Alex smiled down at her and she managed to smile back, remembering that she was meant to be happy. The flashes and shouting voices around her made her want to bolt for the front door.

“If you’re asking if Maggie and I have been seeing each other, then yes, that part is true. Now, if you’ll excuse us, Maggie has to be up early.” He wrapped an arm around her shoulder and shepherded her through the crowd. Maggie kept the smile on her face, fighting the winces. She hated this feeling, being surrounded by the press. Knowing that she was lying through her teeth to them didn’t help.

But Alex got them to the front door of the building and Dev was there, opening it with a scowl on his face for the reporters as he ushered them inside.

“I am sorry, Miss Maggie,” he said. “I told them to leave.”

“It’s okay, Dev.” She tried to tug her hand out of Alex’s but he didn’t let go.

“We’re not quite done yet,” he said. His eyes went to the doors where the reporters now had their cameras pressed up against the glass. “A guy has to kiss his girl good night, after all.”

Oh crap, she thought, but it was too late. Alex had ducked his head and found her mouth and her free hand coiled around his neck before she could stop it, pressing him closer.

It was a sweet kiss. Soft and tender and staged for the cameras. It still rushed through her low and hot, making her pulse pound and her head spin. Damn the man.

“That should do it,” Alex muttered, but his voice sounded a little dazed. She didn’t trust her own voice so she just pulled back from him, managed a smile, and bolted for the elevator.

Chapter Twenty

Maggie had seen plenty of strategies being executed before. She’d listened to her father talking business and baseball since before she was old enough to have any idea what he was talking about. She’d heard game plans and strategies for the draft and sat through semesters of lectures on team management.

She’d never seen anyone swing into action quite like Alex, Mal, and Lucas. It was closer to planning a war than a business deal. They gathered intelligence, they gathered their forces, and they coordinated campaigns to influence just about everyone who was anyone in MLB. There were meetings and dinners and flights in an endless procession. Pictures of Alex and Maggie kept appearing—no doubt Sutter making sure that people didn’t forget about them—as well as other subtle little slurs against the three men. All of which were slapped down by Alex’s legal team—but rumors traveled faster than the truth these days. In between organizing his little libelous leaks, Sutter made sure the baseball press was well fed with his grand plans for the Saints. Though he stayed resolutely tight-lipped on the subject of whether he’d move the team.

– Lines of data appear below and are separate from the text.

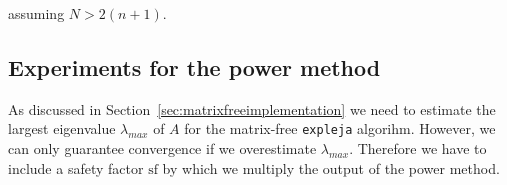 \documentclass{scrartcl}
\begin{document}
	assuming $N>2(n+1)$. %
	\subsection{Experiments for the power method}
	As discussed in Section~\ref{sec:matrixfreeimplementation} we need to estimate the largest eigenvalue $\lambda_{max}$ of $A$ for the matrix-free \texttt{expleja} algorihm. However, we can only guarantee convergence if we overestimate $\lambda_{max}$. Therefore we have to include a safety factor $\text{sf}$ by which we multiply the output of the power method. 
	
\end{document}
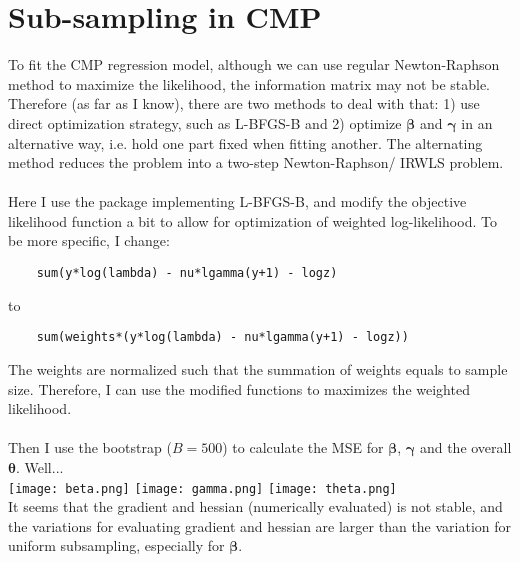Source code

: \documentclass[]{article}
\begin{document}
\section{Sub-sampling in CMP}
To fit the CMP regression model, although we can use regular Newton-Raphson method to maximize the likelihood, the information matrix may not be stable. Therefore (as far as I know), there are two methods to deal with that: 1) use direct optimization strategy, such as L-BFGS-B and 2) optimize $\boldsymbol{\beta}$ and $\boldsymbol{\gamma}$ in an alternative way, i.e. hold one part fixed when fitting another. The alternating method reduces the problem into a two-step Newton-Raphson/ IRWLS problem.\\
\\
Here I use the package implementing L-BFGS-B, and modify the objective likelihood function a bit to allow for optimization of weighted log-likelihood. To be more specific, I change:
\begin{lstlisting}
	sum(y*log(lambda) - nu*lgamma(y+1) - logz)
\end{lstlisting} 
to
\begin{lstlisting}
	sum(weights*(y*log(lambda) - nu*lgamma(y+1) - logz))
\end{lstlisting} 
The weights are normalized such that the summation of weights equals to sample size. Therefore, I can use the modified functions to maximizes the weighted likelihood.\\
\\
Then I use the bootstrap ($B = 500$) to calculate the MSE for $\boldsymbol{\beta}$, $\boldsymbol{\gamma}$ and the overall $\boldsymbol{\theta}$. Well...\\
\texttt{[image: beta.png]}
\texttt{[image: gamma.png]}
\texttt{[image: theta.png]}
\\
It seems that the gradient and hessian (numerically evaluated) is not stable, and the variations for evaluating gradient and hessian are larger than the variation for uniform subsampling, especially for $\boldsymbol{\beta}$.
















 












	
	
	
	
	
	
\end{document}

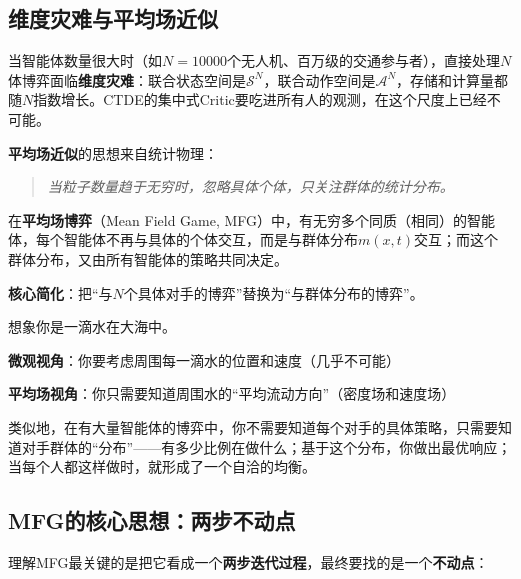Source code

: \subsection{维度灾难与平均场近似}

当智能体数量很大时（如$N = 10000$个无人机、百万级的交通参与者），直接处理$N$体博弈面临\textbf{维度灾难}：联合状态空间是$\mathcal{S}^N$，联合动作空间是$\mathcal{A}^N$，存储和计算量都随$N$指数增长。CTDE的集中式Critic要吃进所有人的观测，在这个尺度上已经不可能。

\textbf{平均场近似}的思想来自统计物理：

\begin{quote}
\textit{当粒子数量趋于无穷时，忽略具体个体，只关注群体的统计分布。}
\end{quote}


\begin{definition}[平均场博弈]
在\textbf{平均场博弈}（Mean Field Game, MFG）中，有无穷多个同质（相同）的智能体，每个智能体不再与具体的个体交互，而是与群体分布$m(x, t)$交互；而这个群体分布，又由所有智能体的策略共同决定。

\textbf{核心简化}：把``与$N$个具体对手的博弈''替换为``与群体分布的博弈''。
\end{definition}

\begin{example}[平均场近似的直观理解]
想象你是一滴水在大海中。

\textbf{微观视角}：你要考虑周围每一滴水的位置和速度（几乎不可能）

\textbf{平均场视角}：你只需要知道周围水的“平均流动方向”（密度场和速度场）

类似地，在有大量智能体的博弈中，你不需要知道每个对手的具体策略，只需要知道对手群体的“分布”——有多少比例在做什么；基于这个分布，你做出最优响应；当每个人都这样做时，就形成了一个自洽的均衡。
\end{example}

\subsection{MFG的核心思想：两步不动点}

理解MFG最关键的是把它看成一个\textbf{两步迭代过程}，最终要找的是一个\textbf{不动点}：

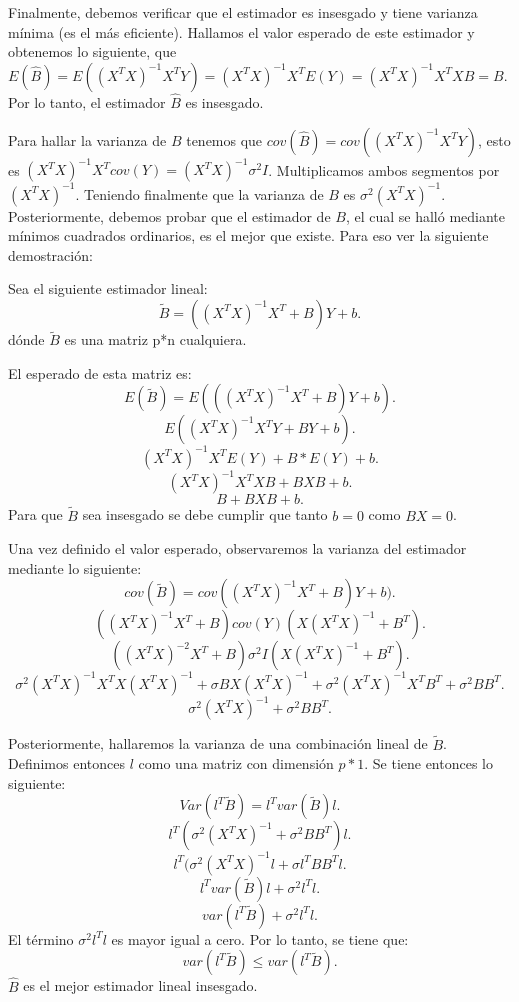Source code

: \documentclass{article}
\begin{document}
Finalmente, debemos verificar que el estimador es insesgado y tiene varianza mínima (es el más eficiente). Hallamos el valor esperado de este estimador y obtenemos lo siguiente, que $E(\hat{B})=E((X^{T}X)^{-1}X^{T}Y)=(X^{T}X)^{-1}X^{T}E(Y)=(X^{T}X)^{-1}X^{T}XB=B$. Por lo tanto, el estimador $\hat{B}$ es insesgado.

Para hallar la varianza de $B$ tenemos que $cov(\hat{B})=cov((X^{T}X)^{-1}X^{T}Y)$, esto es $(X^{T}X)^{-1}X^{T}cov(Y)=(X^{T}X)^{-1}\sigma^{2}I$. Multiplicamos ambos segmentos por $(X^{T}X)^{-1}$. Teniendo finalmente que la varianza de $B$ es $\sigma^{2}(X^{T}X)^{-1}$. 
Posteriormente, debemos probar que el estimador de $B$, el cual se halló mediante mínimos cuadrados ordinarios, es el mejor que existe. Para eso ver la siguiente demostración: 

Sea el siguiente estimador lineal:
\[ 
	\tilde{B}=((X^{T}X)^{-1}X^{T}+B)Y + b
.\]
dónde $\tilde{B}$ es una matriz p*n cualquiera.

El esperado de esta matriz es:
\[ 
	E(\tilde{B})=E(((X^{T}X)^{-1}X^{T}+B)Y+b) 
.\]
\[ 
E((X^{T}X)^{-1}X^{T}Y+BY+b)
.\]
\[ 
	(X^{T}X)^{-1}X^{T}E(Y)+B*E(Y)+b
.\]
\[ 
	(X^{T}X)^{-1}X^{T}XB+BXB+b
.\]
\[ 
B+BXB+b
.\]
Para que $\tilde{B}$ sea insesgado se debe cumplir que tanto $b=0$ como $BX=0$.

Una vez definido el valor esperado, observaremos la varianza del estimador mediante lo siguiente:
\[ 
	cov(\tilde{B})=cov((X^{T}X)^{-1}X^{T}+B)Y+b)
.\]
\[ 
	((X^{T}X)^{-1}X^{T}+B)cov(Y)(X(X^{T}X)^{-1}+B^{T})
.\]
\[ 
	((X^{T}X)^{-2}X^{T}+B)\sigma^{2} I(X(X^{T}X)^{-1}+B^{T})
.\]
\[ 
	\sigma^{2}(X^{T}X)^{-1}X^{T}X(X^{T}X)^{-1}+\sigma BX(X^{T}X)^{-1}+\sigma^{2}(X^{T}X)^{-1}X^{T}B^{T}+\sigma^{2} BB^{T}
.\]
\[ 
	\sigma^{2}(X^{T}X)^{-1}+\sigma^{2}BB^{T}
.\]

Posteriormente, hallaremos la varianza de una combinación lineal de $\tilde{B}$. Definimos entonces $l$ como una matriz con dimensión $p*1$. Se tiene entonces lo siguiente:
\[ 
	Var(l^{T}\tilde{B})=l^{T}var(\tilde{B})l
.\]
\[ 
	l^{T}(\sigma^{2}(X^{T}X)^{-1}+\sigma^{2}BB^{T})l
.\]
\[ 
	l^{T}(\sigma^{2}(X^{T}X)^{-1}l+\sigma l^{T}BB^{T}l
.\]
\[ 
	l^{T}var(\tilde{B})l+\sigma^{2}l^{T}l
.\]
\[ 
	var(l^{T}\tilde{B})+\sigma^{2}l^{T}l
.\]
El término $\sigma^{2}l^{T}l$ es mayor igual a cero. Por lo tanto, se tiene que:
\[ 
	var(l^{T}\tilde{B})\leq var(l^{T}\tilde{B})
.\]
$\hat{B}$ es el mejor estimador lineal insesgado.
\end{document}
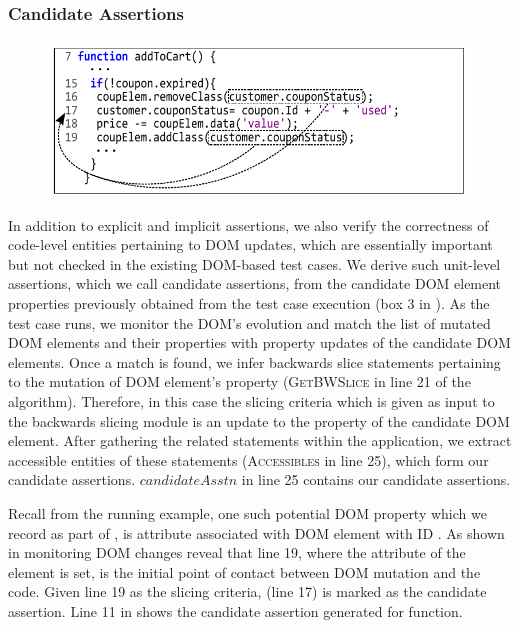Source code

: \subsubsection{Candidate Assertions} \label{Sec:candidateAssertions}
\begin{figure}[!t]
  \centering
  \includegraphics[width=1\hsize]{fig/candidateDOMToCode}
  \vspace{-0.3in} 
  \label{Fig:candidateDOMToCode}
  \vspace{-0.2in} 
\end{figure}
In addition to explicit and implicit assertions, we also verify the correctness of code-level entities pertaining to DOM updates, which are essentially important but not checked in the existing DOM-based test cases. We derive such unit-level assertions, which we call candidate assertions, from the candidate DOM element properties previously obtained from the test case execution (box 3 in ). As the test case runs, we monitor the DOM's evolution and match the list of mutated DOM elements and their properties with property updates of the candidate DOM elements. Once a match is found, we infer backwards slice statements pertaining to the mutation of DOM element's property (\textsc{GetBWSlice} in line 21 of the algorithm). Therefore, in this case the slicing criteria which is given as input to the backwards slicing module is an update to the property of the candidate DOM element.
After gathering the related \javascript statements within the application, we extract accessible entities of these statements (\textsc{Accessibles} in line 25), which form our candidate assertions. $candidateAsstn$ in line 25 contains our candidate assertions. 

Recall from the running example, one such potential DOM property which we record as part of , is  attribute associated with DOM element with ID . As shown in  monitoring DOM changes reveal that line 19, where the  attribute of the element is set, is the initial point of contact between DOM mutation and the \javascript code. Given line 19 as the slicing criteria,  (line 17) is marked as the candidate assertion.
Line 11 in  shows the candidate assertion generated for  function. 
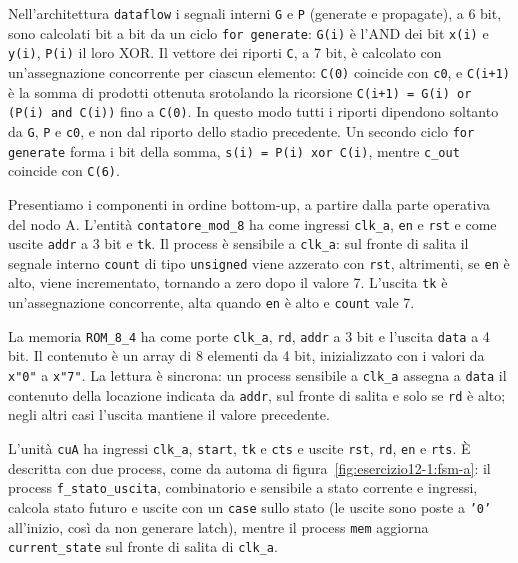 Nell'architettura \texttt{dataflow} i segnali interni \texttt{G} e \texttt{P} (generate e propagate), a 6 bit, sono calcolati bit a bit da un ciclo \texttt{for generate}: \texttt{G(i)} è l'AND dei bit \texttt{x(i)} e \texttt{y(i)}, \texttt{P(i)} il loro XOR. Il vettore dei riporti \texttt{C}, a 7 bit, è calcolato con un'assegnazione concorrente per ciascun elemento: \texttt{C(0)} coincide con \texttt{c0}, e \texttt{C(i+1)} è la somma di prodotti ottenuta srotolando la ricorsione \texttt{C(i+1) = G(i) or (P(i) and C(i))} fino a \texttt{C(0)}. In questo modo tutti i riporti dipendono soltanto da \texttt{G}, \texttt{P} e \texttt{c0}, e non dal riporto dello stadio precedente. Un secondo ciclo \texttt{for generate} forma i bit della somma, \texttt{s(i) = P(i) xor C(i)}, mentre \texttt{c\_out} coincide con \texttt{C(6)}.


\implementazione

Presentiamo i componenti in ordine bottom-up, a partire dalla parte operativa del nodo A. L'entità \texttt{contatore\_mod\_8} ha come ingressi \texttt{clk\_a}, \texttt{en} e \texttt{rst} e come uscite \texttt{addr} a 3 bit e \texttt{tk}. Il process è sensibile a \texttt{clk\_a}: sul fronte di salita il segnale interno \texttt{count} di tipo \texttt{unsigned} viene azzerato con \texttt{rst}, altrimenti, se \texttt{en} è alto, viene incrementato, tornando a zero dopo il valore 7. L'uscita \texttt{tk} è un'assegnazione concorrente, alta quando \texttt{en} è alto e \texttt{count} vale 7.


La memoria \texttt{ROM\_8\_4} ha come porte \texttt{clk\_a}, \texttt{rd}, \texttt{addr} a 3 bit e l'uscita \texttt{data} a 4 bit. Il contenuto è un array di 8 elementi da 4 bit, inizializzato con i valori da \texttt{x"0"} a \texttt{x"7"}. La lettura è sincrona: un process sensibile a \texttt{clk\_a} assegna a \texttt{data} il contenuto della locazione indicata da \texttt{addr}, sul fronte di salita e solo se \texttt{rd} è alto; negli altri casi l'uscita mantiene il valore precedente.


L'unità \texttt{cuA} ha ingressi \texttt{clk\_a}, \texttt{start}, \texttt{tk} e \texttt{cts} e uscite \texttt{rst}, \texttt{rd}, \texttt{en} e \texttt{rts}. È descritta con due process, come da automa di figura~\ref{fig:esercizio12-1:fsm-a}: il process \texttt{f\_stato\_uscita}, combinatorio e sensibile a stato corrente e ingressi, calcola stato futuro e uscite con un \texttt{case} sullo stato (le uscite sono poste a \texttt{'0'} all'inizio, così da non generare latch), mentre il process \texttt{mem} aggiorna \texttt{current\_state} sul fronte di salita di \texttt{clk\_a}.

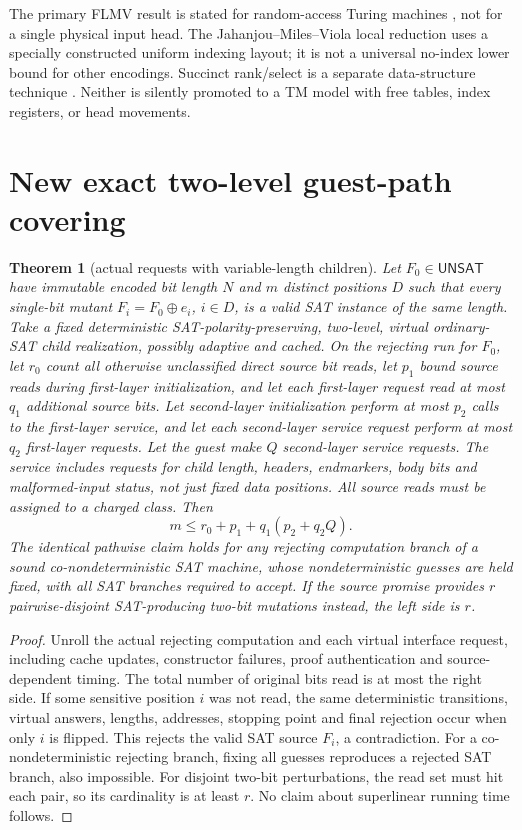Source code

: \documentclass[11pt]{article}
\newtheorem{theorem}{Theorem}
\newcommand{\UNSAT}{\mathsf{UNSAT}}
\begin{document}
The primary FLMV result is stated for random-access Turing machines \cite{flmv}, not for a single physical input head. The Jahanjou--Miles--Viola local reduction \cite{jmv} uses a specially constructed uniform indexing layout; it is not a universal no-index lower bound for other encodings. Succinct rank/select is a separate data-structure technique \cite{raman}. Neither is silently promoted to a TM model with free tables, index registers, or head movements.

\section{New exact two-level guest-path covering}
\begin{theorem}[actual requests with variable-length children]\label{th:guest}
Let $F_0\in\UNSAT$ have immutable encoded bit length $N$ and $m$ distinct positions $D$ such that every single-bit mutant $F_i=F_0\oplus e_i$, $i\in D$, is a valid SAT instance of the \emph{same} length. Take a fixed deterministic SAT-polarity-preserving, two-level, virtual ordinary-SAT child realization, possibly adaptive and cached. On the rejecting run for $F_0$, let $r_0$ count all otherwise unclassified direct source bit reads, let $p_1$ bound source reads during first-layer initialization, and let each first-layer request read at most $q_1$ additional source bits. Let second-layer initialization perform at most $p_2$ calls to the first-layer service, and let each second-layer service request perform at most $q_2$ first-layer requests. Let the guest make $Q$ second-layer service requests. The service includes requests for child length, headers, endmarkers, body bits and malformed-input status, not just fixed data positions. All source reads must be assigned to a charged class. Then
\[
\boxed{m\le r_0+p_1+q_1(p_2+q_2Q).}
\tag{1}
\]
The identical pathwise claim holds for any rejecting computation branch of a \emph{sound} co-nondeterministic SAT machine, whose nondeterministic guesses are held fixed, with all SAT branches required to accept. If the source promise provides $r$ pairwise-disjoint SAT-producing two-bit mutations instead, the left side is $r$.
\end{theorem}
\begin{proof}
Unroll the actual rejecting computation and each virtual interface request, including cache updates, constructor failures, proof authentication and source-dependent timing. The total number of original bits read is at most the right side. If some sensitive position $i$ was not read, the same deterministic transitions, virtual answers, lengths, addresses, stopping point and final rejection occur when only $i$ is flipped. This rejects the valid SAT source $F_i$, a contradiction. For a co-nondeterministic rejecting branch, fixing all guesses reproduces a rejected SAT branch, also impossible. For disjoint two-bit perturbations, the read set must hit each pair, so its cardinality is at least $r$. No claim about superlinear running time follows.
\end{proof}
\end{document}

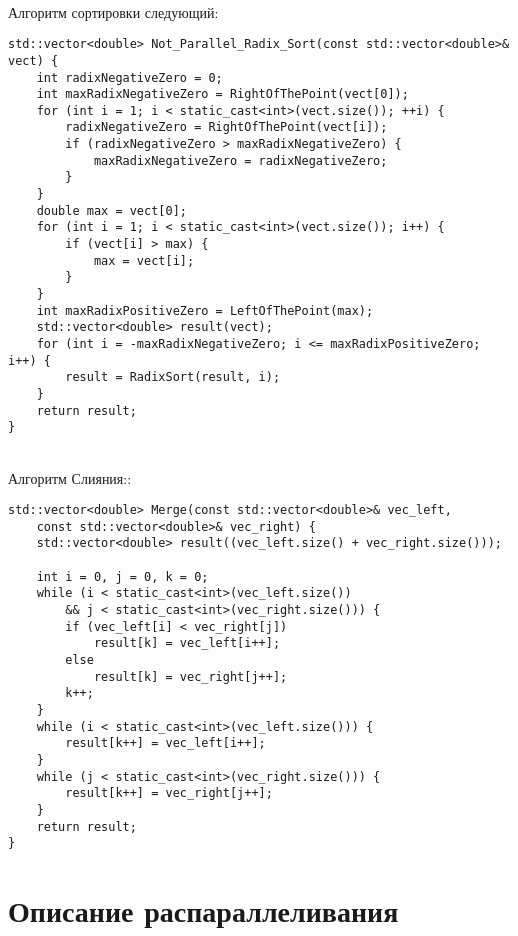 \documentclass[12pt,a4paper]{article}
\begin{document}
\paragraph{}Алгоритм сортировки следующий: 
\begin{lstlisting}
std::vector<double> Not_Parallel_Radix_Sort(const std::vector<double>& vect) {
    int radixNegativeZero = 0;
    int maxRadixNegativeZero = RightOfThePoint(vect[0]);
    for (int i = 1; i < static_cast<int>(vect.size()); ++i) {
        radixNegativeZero = RightOfThePoint(vect[i]);
        if (radixNegativeZero > maxRadixNegativeZero) {
            maxRadixNegativeZero = radixNegativeZero;
        }
    }
    double max = vect[0];
    for (int i = 1; i < static_cast<int>(vect.size()); i++) {
        if (vect[i] > max) {
            max = vect[i];
        }
    }
    int maxRadixPositiveZero = LeftOfThePoint(max);
    std::vector<double> result(vect);
    for (int i = -maxRadixNegativeZero; i <= maxRadixPositiveZero; i++) {
        result = RadixSort(result, i);
    }
    return result;
}
\end{lstlisting}
\paragraph{}Алгоритм Слияния:: 
\begin{lstlisting}
std::vector<double> Merge(const std::vector<double>& vec_left,
    const std::vector<double>& vec_right) {
    std::vector<double> result((vec_left.size() + vec_right.size()));

    int i = 0, j = 0, k = 0;
    while (i < static_cast<int>(vec_left.size())
        && j < static_cast<int>(vec_right.size())) {
        if (vec_left[i] < vec_right[j])
            result[k] = vec_left[i++];
        else
            result[k] = vec_right[j++];
        k++;
    }
    while (i < static_cast<int>(vec_left.size())) {
        result[k++] = vec_left[i++];
    }
    while (j < static_cast<int>(vec_right.size())) {
        result[k++] = vec_right[j++];
    }
    return result;
}
\end{lstlisting}

\part*{Описание распараллеливания}
\end{document}
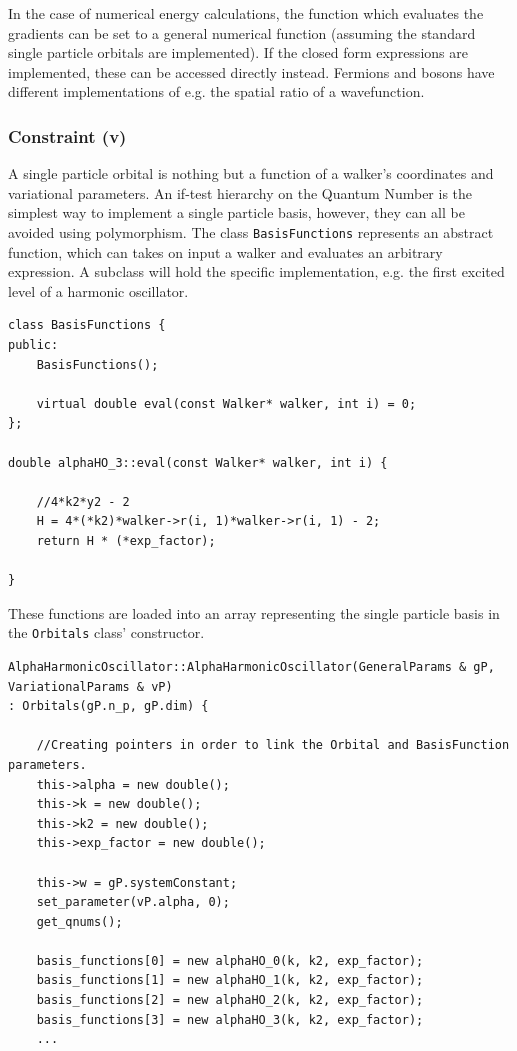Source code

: In the case of numerical energy calculations, the function which evaluates the gradients can be set to a general numerical function (assuming the standard single particle orbitals are implemented). If the closed form expressions are implemented, these can be accessed directly instead. Fermions and bosons have different implementations of e.g. the spatial ratio of a wavefunction.


\subsubsection{Constraint (v)}

A single particle orbital is nothing but a function of a walker's coordinates and variational parameters.  An if-test hierarchy on the Quantum Number is the simplest way to implement a single particle basis, however, they can all be avoided using polymorphism. The class \verb+BasisFunctions+ represents an abstract function, which can takes on input a walker and evaluates an arbitrary expression. A subclass will hold the specific implementation, e.g. the first excited level of a harmonic oscillator.

\vspace{0.5cm}
\begin{lstlisting}
class BasisFunctions {
public:
    BasisFunctions();
    
    virtual double eval(const Walker* walker, int i) = 0;
};

double alphaHO_3::eval(const Walker* walker, int i) {
    
    //4*k2*y2 - 2
    H = 4*(*k2)*walker->r(i, 1)*walker->r(i, 1) - 2;
    return H * (*exp_factor);
    
}
\end{lstlisting}

These functions are loaded into an array representing the single particle basis in the \verb+Orbitals+ class' constructor.

\vspace{0.5cm}
\begin{lstlisting}
AlphaHarmonicOscillator::AlphaHarmonicOscillator(GeneralParams & gP, VariationalParams & vP)
: Orbitals(gP.n_p, gP.dim) {

    //Creating pointers in order to link the Orbital and BasisFunction parameters.
    this->alpha = new double();
    this->k = new double();
    this->k2 = new double();
    this->exp_factor = new double();

    this->w = gP.systemConstant;
    set_parameter(vP.alpha, 0);
    get_qnums();

    basis_functions[0] = new alphaHO_0(k, k2, exp_factor);
    basis_functions[1] = new alphaHO_1(k, k2, exp_factor);
    basis_functions[2] = new alphaHO_2(k, k2, exp_factor);
    basis_functions[3] = new alphaHO_3(k, k2, exp_factor);
    ...
    
\end{lstlisting}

Maggie watched the three of them grow quieter and tenser and more focused and threw her ideas into the mix and did the jobs she was assigned to do. She talked down nervous players and agents and wives. She worked with Tom to remember every last detail about Sutter’s time at the Saints and every last detail about the owners they were targeting. She even pretended not to watch Alex while she did it.

She had to pretend. She couldn’t actually not watch him. It was entirely involuntary the way her eyes sought him out. She’d never thought it was possible to miss someone while actually spending a large percentage of every day with them and actively trying to fool everyone into believing you were in love, but it was.

When they weren’t on show, Alex was perfectly polite to her, his manner unchanged other than the ruthless cessation of anything that could be vaguely considered flirting. No jokes, no killer smiles, no shared grins, no devilish green eyes daring her to take him on.

She’d thought it was what she’d wanted.

But it was killing her.

It was no better in public. Then he turned on the charm, pulled her close, held her hand, and kissed her when he thought kisses were warranted. But there was a wall behind his eyes that she could see, even if everyone else seemed taken in by his performance.